* Task
Locate the line that contains "[2011-06-17新闻联播](/xinwenlianbo/20110617)" in the entries below, then repeat it and every following line through the line that contains "## 胡锦涛出席圣彼得堡国际经济论坛开幕式并发表重要演讲", exactly, and no others.

* Information given
=== Begin Enclosure ===

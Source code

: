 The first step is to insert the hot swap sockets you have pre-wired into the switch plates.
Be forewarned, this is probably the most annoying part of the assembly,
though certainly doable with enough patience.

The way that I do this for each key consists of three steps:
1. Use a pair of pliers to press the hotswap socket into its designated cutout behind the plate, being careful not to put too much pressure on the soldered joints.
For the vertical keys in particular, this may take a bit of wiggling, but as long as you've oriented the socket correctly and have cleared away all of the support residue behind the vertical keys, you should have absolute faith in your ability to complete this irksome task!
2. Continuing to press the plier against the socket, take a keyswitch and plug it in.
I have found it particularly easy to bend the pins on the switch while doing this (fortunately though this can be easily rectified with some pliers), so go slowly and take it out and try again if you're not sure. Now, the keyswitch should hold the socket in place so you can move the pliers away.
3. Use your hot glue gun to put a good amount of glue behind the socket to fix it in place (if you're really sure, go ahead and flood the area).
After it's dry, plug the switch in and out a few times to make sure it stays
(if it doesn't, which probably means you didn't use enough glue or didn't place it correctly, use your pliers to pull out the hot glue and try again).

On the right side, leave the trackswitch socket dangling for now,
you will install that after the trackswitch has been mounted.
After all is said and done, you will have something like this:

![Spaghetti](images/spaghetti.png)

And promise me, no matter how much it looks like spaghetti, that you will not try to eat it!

=== End Enclosure ===
=== Begin Enclosure ===

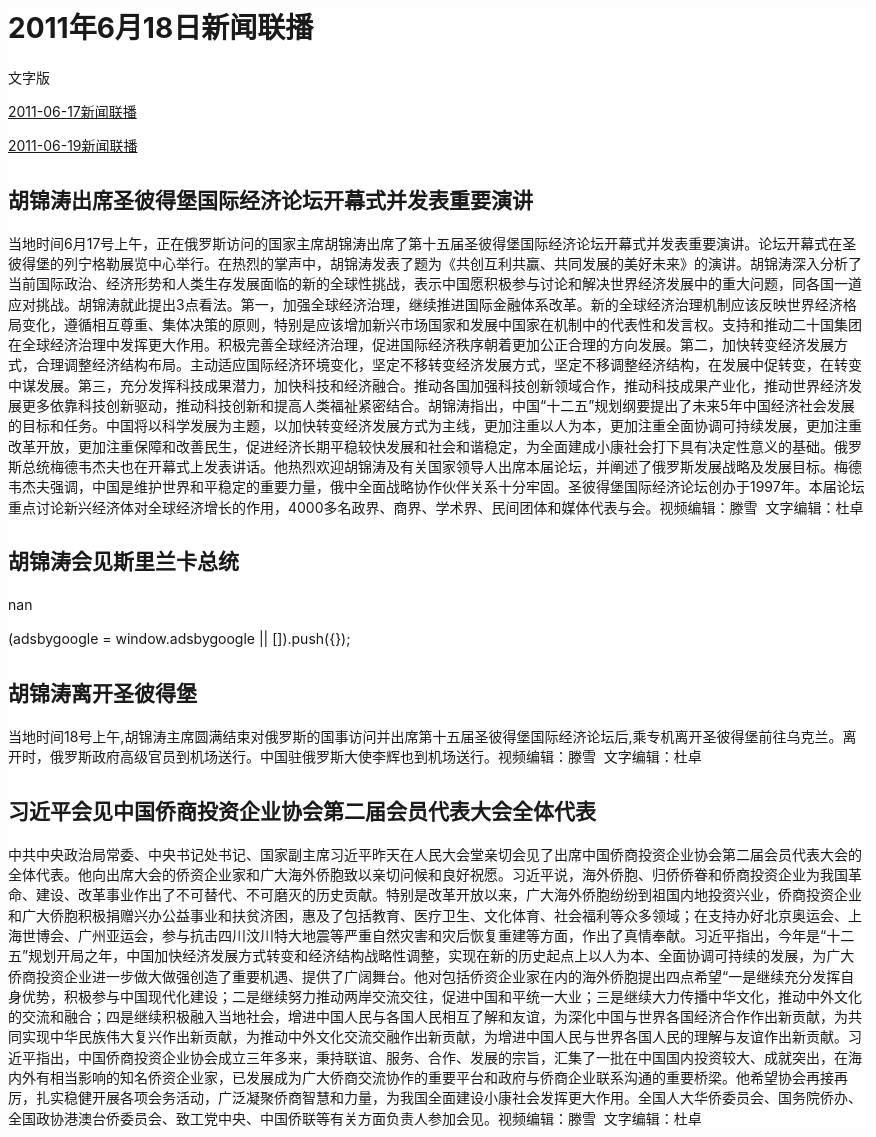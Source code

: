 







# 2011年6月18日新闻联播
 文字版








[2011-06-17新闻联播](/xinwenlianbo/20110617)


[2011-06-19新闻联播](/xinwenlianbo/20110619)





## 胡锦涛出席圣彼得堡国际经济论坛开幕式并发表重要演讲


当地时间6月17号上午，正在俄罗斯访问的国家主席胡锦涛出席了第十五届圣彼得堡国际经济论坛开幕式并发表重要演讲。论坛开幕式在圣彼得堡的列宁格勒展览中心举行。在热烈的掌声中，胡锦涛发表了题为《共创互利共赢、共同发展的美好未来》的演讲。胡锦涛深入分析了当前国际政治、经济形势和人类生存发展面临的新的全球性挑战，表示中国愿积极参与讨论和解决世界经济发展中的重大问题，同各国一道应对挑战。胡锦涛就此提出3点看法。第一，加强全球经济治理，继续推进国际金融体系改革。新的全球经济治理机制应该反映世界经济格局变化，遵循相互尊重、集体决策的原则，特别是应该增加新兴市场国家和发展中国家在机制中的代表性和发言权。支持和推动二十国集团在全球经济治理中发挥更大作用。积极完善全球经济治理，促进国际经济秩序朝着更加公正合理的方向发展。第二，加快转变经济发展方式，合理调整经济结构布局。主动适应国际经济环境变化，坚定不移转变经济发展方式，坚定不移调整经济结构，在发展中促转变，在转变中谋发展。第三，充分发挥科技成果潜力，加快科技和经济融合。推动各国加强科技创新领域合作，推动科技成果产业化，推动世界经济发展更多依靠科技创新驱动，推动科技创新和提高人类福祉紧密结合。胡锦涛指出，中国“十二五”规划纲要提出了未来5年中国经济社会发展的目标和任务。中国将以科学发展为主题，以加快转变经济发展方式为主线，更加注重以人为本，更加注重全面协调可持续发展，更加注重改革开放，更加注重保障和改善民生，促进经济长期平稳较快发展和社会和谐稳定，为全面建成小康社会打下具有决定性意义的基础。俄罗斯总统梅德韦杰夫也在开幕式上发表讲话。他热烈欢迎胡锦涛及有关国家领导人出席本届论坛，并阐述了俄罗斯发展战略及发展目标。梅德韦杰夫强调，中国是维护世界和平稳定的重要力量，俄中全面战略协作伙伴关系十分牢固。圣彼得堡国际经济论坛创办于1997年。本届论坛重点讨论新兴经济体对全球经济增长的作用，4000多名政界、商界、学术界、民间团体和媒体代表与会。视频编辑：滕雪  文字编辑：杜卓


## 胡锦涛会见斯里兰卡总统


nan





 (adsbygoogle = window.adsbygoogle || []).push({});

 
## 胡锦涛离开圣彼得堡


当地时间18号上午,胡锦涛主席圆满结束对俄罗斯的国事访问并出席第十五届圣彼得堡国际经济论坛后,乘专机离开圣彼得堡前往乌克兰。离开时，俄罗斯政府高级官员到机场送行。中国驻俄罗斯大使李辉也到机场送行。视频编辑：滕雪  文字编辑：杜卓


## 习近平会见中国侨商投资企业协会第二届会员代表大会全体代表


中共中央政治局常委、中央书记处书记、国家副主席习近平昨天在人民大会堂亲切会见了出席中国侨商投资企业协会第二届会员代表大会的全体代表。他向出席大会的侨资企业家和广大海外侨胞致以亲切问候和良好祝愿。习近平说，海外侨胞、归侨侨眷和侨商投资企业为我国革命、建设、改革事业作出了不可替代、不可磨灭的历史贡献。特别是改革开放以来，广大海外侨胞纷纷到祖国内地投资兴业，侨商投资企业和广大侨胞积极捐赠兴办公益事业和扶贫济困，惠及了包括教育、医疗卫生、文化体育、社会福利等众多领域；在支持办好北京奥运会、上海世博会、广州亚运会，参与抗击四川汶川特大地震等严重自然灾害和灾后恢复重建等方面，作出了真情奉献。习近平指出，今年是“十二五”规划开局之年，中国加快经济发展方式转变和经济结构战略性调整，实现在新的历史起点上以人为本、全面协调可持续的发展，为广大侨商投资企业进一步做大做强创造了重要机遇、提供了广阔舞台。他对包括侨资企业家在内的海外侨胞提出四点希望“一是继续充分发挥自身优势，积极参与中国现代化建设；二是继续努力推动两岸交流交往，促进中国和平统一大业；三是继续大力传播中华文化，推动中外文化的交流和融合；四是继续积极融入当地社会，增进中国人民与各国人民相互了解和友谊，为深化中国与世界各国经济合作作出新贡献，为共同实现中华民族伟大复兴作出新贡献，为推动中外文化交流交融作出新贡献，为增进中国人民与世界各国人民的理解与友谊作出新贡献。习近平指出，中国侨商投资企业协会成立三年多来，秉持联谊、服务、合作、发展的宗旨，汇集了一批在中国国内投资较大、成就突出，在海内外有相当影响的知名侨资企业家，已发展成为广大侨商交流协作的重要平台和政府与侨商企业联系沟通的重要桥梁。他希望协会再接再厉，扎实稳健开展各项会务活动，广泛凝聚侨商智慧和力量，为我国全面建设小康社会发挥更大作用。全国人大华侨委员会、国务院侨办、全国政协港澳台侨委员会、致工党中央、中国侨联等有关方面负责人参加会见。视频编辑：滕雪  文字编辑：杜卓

=== End Enclosure ===

* Finished exercise
[2011-06-17新闻联播](/xinwenlianbo/20110617)


[2011-06-19新闻联播](/xinwenlianbo/20110619)





## 胡锦涛出席圣彼得堡国际经济论坛开幕式并发表重要演讲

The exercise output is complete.